Cno: in questo caso possiamo essere più ottimisti: anche in questo caso molto si può ottenere con interventi mirati e coordinati di educazione e valorizzazione commerciale. La produzione di “olio da olive” è irrisoria se continua ad allargarsi la “platea dei consumatori” e non sembra un obiettivo impossibile. Per tornare alla Cina, ma in tutto il mondo, anche nel Settentrione d’Italia, si consumano alimenti che si avvantaggerebbero indubbiamente di un utilizzo dell’”olio da olive”, senza parlare del valore salutistico, in rapporto ai grassi animali o a quelli vegetali esterificati (margarine): i consumatori sanno le differenze ? Conoscono i processi produttivi ? Comprerebbero gli stessi prodott?

Aifo: Una contrazione della domanda è senz’altro dovuta all’effetto della crisi di questi ultimi anni ma anche al “silenzio” dei produttori che non sono mai stati capaci di imporsi in maniera unitaria, perdendo occasioni di lancio dei propri prodotti anche in Paesi, come la Germania, dove il trend è senz’altro positivo. 

Anche se, nonostante la crisi, sarebbe sufficiente far riflettere il consumatore sul fatto che una bottiglia dura nel tempo ed ha un costo giornaliero minimo: 1 litro di olio extra vergine di oliva di ottima qualità anche se avesse un costo di 15,00 euro si tradurrebbe in una spesa di euro 0,15 al giorno (consumo indicativo di 10 gr. giornalieri)!! Un costo ridicolo se pensiamo a quanto spendiamo per un caffè al bar … e se riflettiamo a quanto può far bene alla nostra salute, oltre a darci il piacere di mangiare un alimento sano, gustoso e di pronto consumo!!

Certo, la situazione economica ha impoverito il settore ma credo che, in realtà, negli anni abbiamo assistito ad un impoverimento di proposte concrete a vantaggio del comparto.

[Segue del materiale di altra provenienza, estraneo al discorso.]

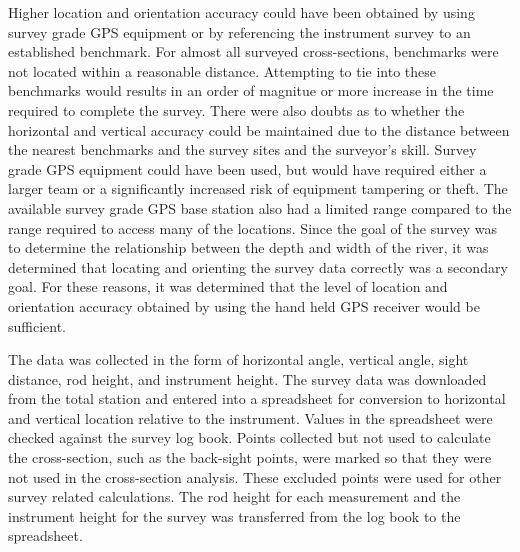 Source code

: Higher location and orientation accuracy could have been obtained by using survey grade GPS equipment or by referencing the instrument survey to an established benchmark.  For almost all surveyed cross-sections, benchmarks were not located within a reasonable distance.  Attempting to tie into these benchmarks would results in an order of magnitue or more increase in the time required to complete the survey.  There were also doubts as to whether the horizontal and vertical accuracy could be maintained due to the distance between the nearest benchmarks and the survey sites and the surveyor's skill.  Survey grade GPS equipment could have been used, but would have required either a larger team or a significantly increased risk of equipment tampering or theft.  The available survey grade GPS base station also had a limited range compared to the range required to access many of the locations.  Since the goal of the survey was to determine the relationship between the depth and width of the river, it was determined that locating and orienting the survey data correctly was a secondary goal. For these reasons, it was determined that the level of location and orientation accuracy obtained by using the hand held GPS receiver would be sufficient.

The data was collected in the form of horizontal angle, vertical angle, sight distance, rod height, and instrument height.  The survey data was downloaded from the total station and entered into a spreadsheet for conversion to horizontal and vertical location relative to the instrument.  Values in the spreadsheet were checked against the survey log book.  Points collected but not used to calculate the cross-section, such as the back-sight points, were marked so that they were not used in the cross-section analysis.  These excluded points were used for other survey related calculations.  The rod height for each measurement and the instrument height for the survey was transferred from the log book to the spreadsheet.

Inoltre, sono in corso interventi lesivi di alcuni Paesi, vedi l’Inghilterra, che per evidenti ed ingiustificate ragioni di opportunità sta tentando di cambiare la nuova impostazione che l’Europa ha scelto di introdurre seriamente nel settore HORECA.

Occorrerebbe recuperare le forze e la voglia di fare impresa in maniera seria e professionale per poter lanciare le nostre imprese in Paesi ancora “innamorati e affezionati” al prodotto italiano, migliorando la comunicazione e l’immagine delle aziende e dei prodotti, informandosi accuratamente sul target finale e sulle abitudini dei consumatori dell’Est possibili acquirenti di prodotti a prezzi medio/alti. Non è possibile pensare che il cinese medio, che per abitudine non viaggia nel nostro Paese o in Europa, consumi da un giorno ad un altro olio extravergine di oliva non essendo un alimento presente nel loro paniere dei consumi. E’ un lavoro che richiederà impegno e costanza, azioni di promozione da parte di tutti gli europei al fine di scoprire, in punta dei piedi ma in maniera decisa, Paesi dalle grandi potenzialità capaci di modificare sensibilmente il trend globale dei consumi data la densità della popolazione presente.